1.      This is a dispute between former roommates over a security deposit. The applicant, Harold Zimendstark, and the respondent, Teresa Walker, are each self-represented.

JURISDICTION AND PROCEDURE

2.      These are the formal written reasons of the Civil Resolution Tribunal (tribunal). The tribunal has jurisdiction over small claims brought under section 3.1 of the Civil Resolution Tribunal Act (Act). The tribunal’s mandate is to provide dispute resolution services accessibly, quickly, economically, informally, and flexibly. In resolving disputes, the tribunal must apply principles of law and fairness, and recognize any relationships between parties to a dispute that will likely continue after the dispute resolution process has ended.

3.      The tribunal has discretion to decide the format of the hearing, including by writing, telephone, videoconferencing, email, or a combination of these.

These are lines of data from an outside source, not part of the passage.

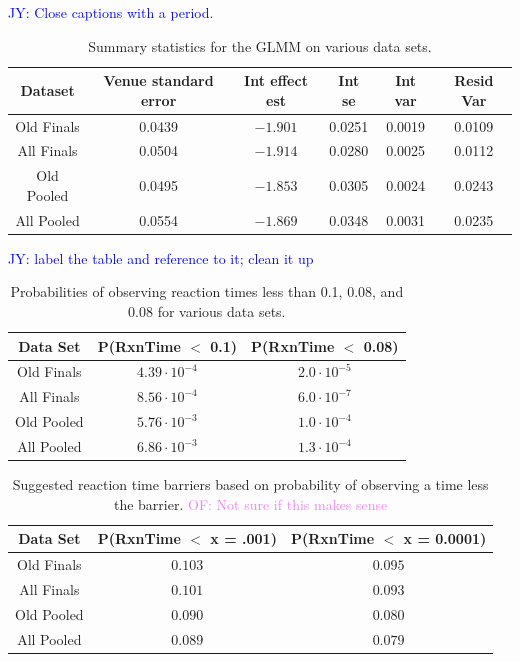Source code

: \documentclass[12pt, letterpaper, titlepage]{article}
\newcommand{\jy}[1]{\textcolor{blue}{JY: #1}}
\newcommand{\of}[1]{\textcolor{violet}{OF: #1}}
\begin{document}
\jy{Close captions with a period.}
\begin{table}
  \centering
  \caption{Summary statistics for the GLMM on various data sets.} 
  \begin{tabular}{c c c c c c}
      \toprule
      Dataset & Venue standard error & Int effect est & Int se & Int var & Resid Var \\
      \midrule
      Old Finals & 0.0439 & $-1.901$ & 0.0251 & 0.0019 & 0.0109 \\
      All Finals & 0.0504 & $-1.914$ & 0.0280 & 0.0025 & 0.0112 \\
      Old Pooled & 0.0495 & $-1.853$ & 0.0305 & 0.0024 & 0.0243 \\
      All Pooled & 0.0554 & $-1.869$ & 0.0348 & 0.0031 & 0.0235 \\
      \bottomrule
  \end{tabular}
  \label{tab:Gamma_parameters}
\end{table}


\jy{label the table and reference to it; clean it up}
\begin{table}
  \centering
  \caption{Probabilities of observing reaction times less than 0.1, 0.08, and
  0.08 for various data sets.}
  \begin{tabular}{c c c} 
   \toprule
   Data Set & P(RxnTime $<$ 0.1) & P(RxnTime $<$ 0.08) \\ 
   \midrule
   Old Finals & $4.39\cdot10^{-4}$ & $2.0\cdot10^{-5}$ \\
   All Finals & $8.56\cdot10^{-4}$ & $6.0\cdot10^{-7}$ \\
   Old Pooled & $5.76\cdot10^{-3}$ & $1.0\cdot10^{-4}$ \\ 
   All Pooled & $6.86\cdot10^{-3}$ & $1.3\cdot10^{-4}$ \\
   \bottomrule
  \end{tabular}
  \label{tab:Sim_probability}
\end{table}

\begin{table}
  \centering
  \caption{Suggested reaction time barriers based on probability of observing
  a time less the barrier. \of{Not sure if this makes sense}}
  \begin{tabular}{c c c} 
   \toprule
   Data Set & P(RxnTime $<$ x = .001) & P(RxnTime $<$ x = 0.0001) \\ 
   \midrule
   Old Finals & $0.103$ & $0.095$ \\
   All Finals & $0.101$ & $0.093$ \\
   Old Pooled & $0.090$ & $0.080$ \\ 
   All Pooled & $0.089$ & $0.079$ \\
   \bottomrule
  \end{tabular}
  \label{tab:Sim_time}
\end{table}
\end{document}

Some of the evidence in this dispute amounts to “he said, he said” disputes between the parties. Credibility of interested witnesses, particularly where there is conflict, cannot be determined solely by the test of whose personal demeanour in a courtroom or tribunal proceeding appears to be the most truthful. The assessment of what is the most likely account depends on its harmony with the rest of the evidence. In the circumstances here, I find that I am properly able to assess and weigh the documentary evidence and submissions before me. Further, bearing in mind the tribunal’s mandate that includes proportionality and a speedy resolution of disputes, I find that an oral hearing is not necessary. I also note that in Yas v. Pope, 2018 BCSC 282 at paragraphs 32 to 38, the BC Supreme Court recognized the tribunal’s process and found that oral hearings are not necessarily required where credibility is in issue.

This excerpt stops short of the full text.